What is being asked:
Restate the records word for word. Include no pictures.

*** Provided material ***

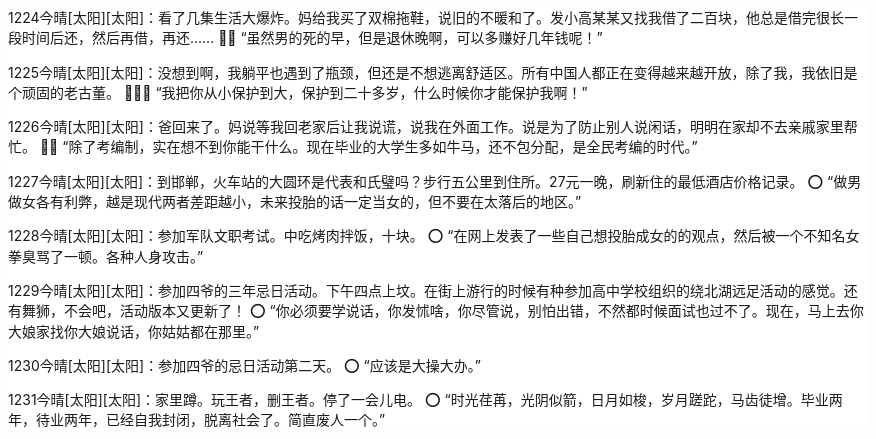 1224今晴[太阳][太阳]：看了几集生活大爆炸。妈给我买了双棉拖鞋，说旧的不暖和了。发小高某某又找我借了二百块，他总是借完很长一段时间后还，然后再借，再还……
🍅🍅
“虽然男的死的早，但是退休晚啊，可以多赚好几年钱呢！” ​​​

1225今晴[太阳][太阳]：没想到啊，我躺平也遇到了瓶颈，但还是不想逃离舒适区。所有中国人都正在变得越来越开放，除了我，我依旧是个顽固的老古董。
🍅🍅🍅
“我把你从小保护到大，保护到二十多岁，什么时候你才能保护我啊！” ​​​

1226今晴[太阳][太阳]：爸回来了。妈说等我回老家后让我说谎，说我在外面工作。说是为了防止别人说闲话，明明在家却不去亲戚家里帮忙。
🍅🍅
“除了考编制，实在想不到你能干什么。现在毕业的大学生多如牛马，还不包分配，是全民考编的时代。” ​​​

1227今晴[太阳][太阳]：到邯郸，火车站的大圆环是代表和氏璧吗？步行五公里到住所。27元一晚，刷新住的最低酒店价格记录。
⭕
“做男做女各有利弊，越是现代两者差距越小，未来投胎的话一定当女的，但不要在太落后的地区。” ​​​

1228今晴[太阳][太阳]：参加军队文职考试。中吃烤肉拌饭，十块。
⭕
“在网上发表了一些自己想投胎成女的的观点，然后被一个不知名女拳臭骂了一顿。各种人身攻击。” ​​​

1229今晴[太阳][太阳]：参加四爷的三年忌日活动。下午四点上坟。在街上游行的时候有种参加高中学校组织的绕北湖远足活动的感觉。还有舞狮，不会吧，活动版本又更新了！
⭕
“你必须要学说话，你发怵啥，你尽管说，别怕出错，不然都时候面试也过不了。现在，马上去你大娘家找你大娘说话，你姑姑都在那里。” ​​​

1230今晴[太阳][太阳]：参加四爷的忌日活动第二天。
⭕
“应该是大操大办。” ​​​

1231今晴[太阳][太阳]：家里蹲。玩王者，删王者。停了一会儿电。
⭕
“时光荏苒，光阴似箭，日月如梭，岁月蹉跎，马齿徒增。毕业两年，待业两年，已经自我封闭，脱离社会了。简直废人一个。” ​​​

*** End of Provided material ***

Task output:
 1224今晴[太阳][太阳]：看了几集生活大爆炸。妈给我买了双棉拖鞋，说旧的不暖和了。发小高某某又找我借了二百块，他总是借完很长一段时间后还，然后再借，再还……
🍅🍅
“虽然男的死的早，但是退休晚啊，可以多赚好几年钱呢！” ​​​

1225今晴[太阳][太阳]：没想到啊，我躺平也遇到了瓶颈，但还是不想逃离舒适区。所有中国人都正在变得越来越开放，除了我，我依旧是个顽固的老古董。
🍅🍅🍅
“我把你从小保护到大，保护到二十多岁，什么时候你才能保护我啊！” ​​​

1226今晴[太阳][太阳]：爸回来了。妈说等我回老家后让我说谎，说我在外面工作。说是为了防止别人说闲话，明明在家却不去亲戚家里帮忙。
🍅🍅
“除了考编制，实在想不到你能干什么。现在毕业的大学生多如牛马，还不包分配，是全民考编的时代。” ​​​

1227今晴[太阳][太阳]：到邯郸，火车站的大圆环是代表和氏璧吗？步行五公里到住所。27元一晚，刷新住的最低酒店价格记录。
⭕
“做男做女各有利弊，越是现代两者差距越小，未来投胎的话一定当女的，但不要在太落后的地区。” ​​​

1228今晴[太阳][太阳]：参加军队文职考试。中吃烤肉拌饭，十块。
⭕
“在网上发表了一些自己想投胎成女的的观点，然后被一个不知名女拳臭骂了一顿。各种人身攻击。” ​​​

1229今晴[太阳][太阳]：参加四爷的三年忌日活动。下午四点上坟。在街上游行的时候有种参加高中学校组织的绕北湖远足活动的感觉。还有舞狮，不会吧，活动版本又更新了！
⭕
“你必须要学说话，你发怵啥，你尽管说，别怕出错，不然都时候面试也过不了。现在，马上去你大娘家找你大娘说话，你姑姑都在那里。” ​​​

1230今晴[太阳][太阳]：参加四爷的忌日活动第二天。
⭕
“应该是大操大办。” ​​​

1231今晴[太阳][太阳]：家里蹲。玩王者，删王者。停了一会儿电。
⭕
“时光荏苒，光阴似箭，日月如梭，岁月蹉跎，马齿徒增。毕业两年，待业两年，已经自我封闭，脱离社会了。简直废人一个。” ​​​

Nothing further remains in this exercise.